| Exercise directions |
In the records, find each line where "optionaly" occurs, and copy it.

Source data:
*-*-*
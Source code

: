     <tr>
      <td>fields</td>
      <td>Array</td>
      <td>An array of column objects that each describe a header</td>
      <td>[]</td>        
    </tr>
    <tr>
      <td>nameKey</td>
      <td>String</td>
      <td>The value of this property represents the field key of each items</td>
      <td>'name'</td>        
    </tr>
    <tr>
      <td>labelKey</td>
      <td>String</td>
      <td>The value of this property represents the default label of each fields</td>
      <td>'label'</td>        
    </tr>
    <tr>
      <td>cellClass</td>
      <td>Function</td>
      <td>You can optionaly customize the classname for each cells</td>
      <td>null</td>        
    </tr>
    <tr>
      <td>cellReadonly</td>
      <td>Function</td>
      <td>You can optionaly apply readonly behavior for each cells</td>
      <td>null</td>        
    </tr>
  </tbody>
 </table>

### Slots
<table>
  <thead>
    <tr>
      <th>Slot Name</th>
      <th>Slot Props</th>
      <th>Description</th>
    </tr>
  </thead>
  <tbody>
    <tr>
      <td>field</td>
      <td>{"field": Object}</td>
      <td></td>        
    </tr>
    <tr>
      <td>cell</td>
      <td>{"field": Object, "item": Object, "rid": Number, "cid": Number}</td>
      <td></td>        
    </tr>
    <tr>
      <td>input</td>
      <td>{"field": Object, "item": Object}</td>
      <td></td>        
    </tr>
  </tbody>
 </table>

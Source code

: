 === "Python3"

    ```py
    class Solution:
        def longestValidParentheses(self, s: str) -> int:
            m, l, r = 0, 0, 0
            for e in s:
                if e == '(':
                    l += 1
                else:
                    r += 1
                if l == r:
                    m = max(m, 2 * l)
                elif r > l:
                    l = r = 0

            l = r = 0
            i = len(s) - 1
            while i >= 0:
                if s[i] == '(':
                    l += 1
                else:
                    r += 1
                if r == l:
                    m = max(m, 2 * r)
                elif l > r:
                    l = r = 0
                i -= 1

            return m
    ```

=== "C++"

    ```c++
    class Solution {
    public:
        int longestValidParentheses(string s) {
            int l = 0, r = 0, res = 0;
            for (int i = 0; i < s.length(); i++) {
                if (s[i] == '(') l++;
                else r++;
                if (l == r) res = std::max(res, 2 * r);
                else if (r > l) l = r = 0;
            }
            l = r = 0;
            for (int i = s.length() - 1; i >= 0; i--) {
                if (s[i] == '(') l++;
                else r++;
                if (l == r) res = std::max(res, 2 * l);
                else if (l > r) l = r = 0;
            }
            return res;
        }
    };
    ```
*-*-*
| Solution to the exercise |
      <td>You can optionaly customize the classname for each cells</td>
      <td>You can optionaly apply readonly behavior for each cells</td>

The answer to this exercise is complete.